J’écrasai ma cigarette dans la porcelaine immaculée du cendrier du vestibule et allai chercher du linge dans la pièce voisine. Je posai une pile de livres sur la table de chevet ; au passage, je me fis la réflexion que j’aurais vraisemblablement pu m’abstenir de les avoir trimbalés jusqu’ici. J’ôtai mes chaussures, enfilai mes pieds à l’intérieur d’une paire de mules, m’emparai d’une serviette de bain et me dirigeai vers la douche. Kaïssa était partie, sur la table de l’entrée le cendrier irradiait à nouveau de pureté vierge. Le couloir était désert. D’on ne sait où arrivaient les claquements secs de boules de billard ; sans doute le farceur mélancolique pour raison psychique devait-il être en train de se distraire. Comment s’appelait-il, déjà ?… Simonet ? Quelque chose dans ce genre.

Après de rapides recherches, je finis par découvrir la porte de la douche, sur le palier où s’arrêtaient les escaliers ; je découvris par la même occasion qu’elle était fermée à clef. Je restai un certain temps sur place, à tourner doucement la poignée de plastique. Quelqu’un traversa le couloir sans se presser, d’un pas lourd. Bon, je pouvais descendre prendre une douche au rez-de-chaussée. Je pouvais aussi choisir de ne pas descendre. Je pouvais aussi aller me dégourdir les jambes sur les skis, pour commencer. Distraitement, mon regard suivit l’étroit escalier de bois qui devait mener sur le toit. Ou encore, par exemple, pensai-je, je pouvais monter sur le toit pour y admirer le paysage. On racontait qu’ici levers et couchers de soleil étaient d’une beauté indescriptible. Une belle vacherie, tout de même, que cette douche fermée à double tour. Mais peut-être quelqu’un était-il à l’intérieur ? Non, pas un bruit… Je secouai la poignée une dernière fois. Allez, inutile de m’obstiner. Qu’elle aille au diable, cette douche ! Je disposais de tout mon temps. Je fis volte-face et repris le chemin de ma chambre.

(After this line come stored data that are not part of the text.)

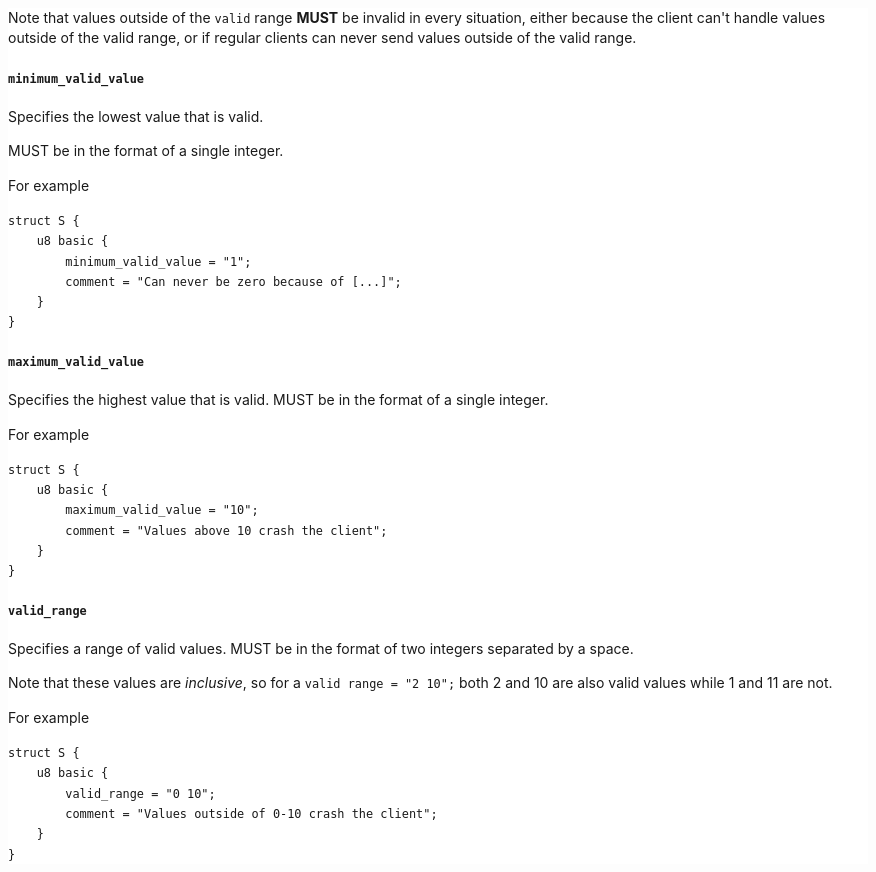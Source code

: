 Note that values outside of the `valid` range **MUST** be invalid in every situation, either because the client can't
handle values outside of the valid range, or if regular clients can never send values outside of the valid range.

#### `minimum_valid_value`

Specifies the lowest value that is valid.

MUST be in the format of a single integer.

For example

```rust,ignore
struct S {
    u8 basic {
        minimum_valid_value = "1";
        comment = "Can never be zero because of [...]";
    }
}
```

#### `maximum_valid_value`

Specifies the highest value that is valid.
MUST be in the format of a single integer.

For example

```rust,ignore
struct S {
    u8 basic {
        maximum_valid_value = "10";
        comment = "Values above 10 crash the client";
    }
}
```

#### `valid_range`

Specifies a range of valid values.
MUST be in the format of two integers separated by a space.

Note that these values are _inclusive_, so for a `valid range = "2 10";` both 2 and 10 are also valid values while 1 and
11 are not.

For example

```rust,ignore
struct S {
    u8 basic {
        valid_range = "0 10";
        comment = "Values outside of 0-10 crash the client";
    }
}
```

Je sentis tout de suite que quelque chose s’était modifié dans l’entrée. Il ne me fallut guère plus d’une seconde pour définir de quoi il s’agissait : autour de moi flottait un odeur de tabac de pipe, la même que celle de la chambre-musée. Je jetai aussitôt un coup d’œil au cendrier. Pas de pipe auréolée de fumée, mais une montagne de cendres entremêlées de brins de tabac. Les paroles de Kaïssa me revinrent en mémoire. Il est là, simplement, il séjourne. Il ne boit pas, il ne mange pas, il laisse des traces derrière lui…

À ce moment quelqu’un bâilla tout à côté, longuement et sans discrétion. Puis il y eut un cliquetis de griffes, et Lel le saint-bernard sortit de la chambre, avec une lenteur paresseuse. Il me dévisagea d’un air malicieux et s’étira. 

« Ah ! alors c’est toi le fumeur ? » dis-je.

Lel cligna les paupières et dodelina du chef. On aurait parfaitement pu croire qu’il chassait une mouche importune.